The San Diego City Council and Port of San Diego Board of Port Commissioners both voted Tuesday to support a three-party settlement agreement to secure long-term control of the land needed to expand the San Diego Convention Center.
The agreement is contingent upon a November ballot measure that, if approved, would raise the hotel room tax from 12.5 percent to as much as 15.75 percent to fund the proposed $850 million convention center expansion.
The settlement agreement between the city, port and Fifth Avenue Landing, which has long held a lease on the waterfront property needed to expand the center, calls for two alternatives depending on the vote.
If it passes, the port will purchase Fifth Avenue Landing's lease on the land for $33.2 million, which requires a nonrefundable $5 million down payment ahead of the November election.

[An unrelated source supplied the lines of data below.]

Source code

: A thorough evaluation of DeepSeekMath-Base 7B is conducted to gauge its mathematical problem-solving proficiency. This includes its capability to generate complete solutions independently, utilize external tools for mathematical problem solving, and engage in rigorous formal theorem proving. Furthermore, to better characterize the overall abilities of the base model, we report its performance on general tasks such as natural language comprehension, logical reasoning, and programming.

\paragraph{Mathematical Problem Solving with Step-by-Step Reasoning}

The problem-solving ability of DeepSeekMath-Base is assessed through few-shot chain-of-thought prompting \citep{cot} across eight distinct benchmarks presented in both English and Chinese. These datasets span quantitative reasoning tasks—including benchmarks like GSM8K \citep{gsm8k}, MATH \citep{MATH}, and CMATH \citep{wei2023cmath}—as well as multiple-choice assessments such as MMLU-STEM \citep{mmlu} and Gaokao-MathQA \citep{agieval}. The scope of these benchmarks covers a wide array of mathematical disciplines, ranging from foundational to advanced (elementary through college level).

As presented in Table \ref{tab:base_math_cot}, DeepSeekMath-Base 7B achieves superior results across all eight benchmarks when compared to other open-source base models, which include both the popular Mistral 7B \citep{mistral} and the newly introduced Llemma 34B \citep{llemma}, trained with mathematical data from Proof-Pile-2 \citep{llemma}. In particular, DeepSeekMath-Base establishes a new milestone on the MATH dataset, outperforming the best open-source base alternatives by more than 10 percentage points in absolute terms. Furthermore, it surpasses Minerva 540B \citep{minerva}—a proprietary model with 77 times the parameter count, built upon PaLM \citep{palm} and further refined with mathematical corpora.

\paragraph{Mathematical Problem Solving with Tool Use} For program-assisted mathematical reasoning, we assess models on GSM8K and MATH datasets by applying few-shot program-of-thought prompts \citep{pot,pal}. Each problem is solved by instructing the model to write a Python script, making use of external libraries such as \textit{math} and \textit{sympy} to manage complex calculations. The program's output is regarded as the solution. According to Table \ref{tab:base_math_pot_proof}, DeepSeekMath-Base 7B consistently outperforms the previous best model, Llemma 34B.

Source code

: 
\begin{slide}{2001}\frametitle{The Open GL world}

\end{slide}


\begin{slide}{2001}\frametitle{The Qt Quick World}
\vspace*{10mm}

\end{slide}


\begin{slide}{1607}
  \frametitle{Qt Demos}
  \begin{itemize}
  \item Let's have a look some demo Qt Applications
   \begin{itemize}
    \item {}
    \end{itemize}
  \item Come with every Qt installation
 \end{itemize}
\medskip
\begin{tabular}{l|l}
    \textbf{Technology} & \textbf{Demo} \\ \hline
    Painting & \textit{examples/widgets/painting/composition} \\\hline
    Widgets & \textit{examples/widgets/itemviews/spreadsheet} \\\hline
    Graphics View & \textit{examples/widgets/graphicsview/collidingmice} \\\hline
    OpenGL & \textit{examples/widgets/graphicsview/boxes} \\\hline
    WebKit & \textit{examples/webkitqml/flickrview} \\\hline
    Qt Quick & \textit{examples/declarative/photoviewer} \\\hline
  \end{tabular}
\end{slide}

The city would then, using hotel tax proceeds, purchase the lease from the port for $28 million through 2042. Transactions would be made in three installments over the course of 2019.
If the citizens' initiative fails, the port won't purchase Fifth Avenue Landing's lease, and the city will be on the hook to reimburse the port for its $5 million down payments on the land.
San Diego Mayor Kevin Faulconer said Tuesday's vote clears an important hurdle for convention center expansion.
"This project is absolutely essential for growing our regional economy, adding local jobs and generating new revenue that can be used to improve our neighborhoods," he said.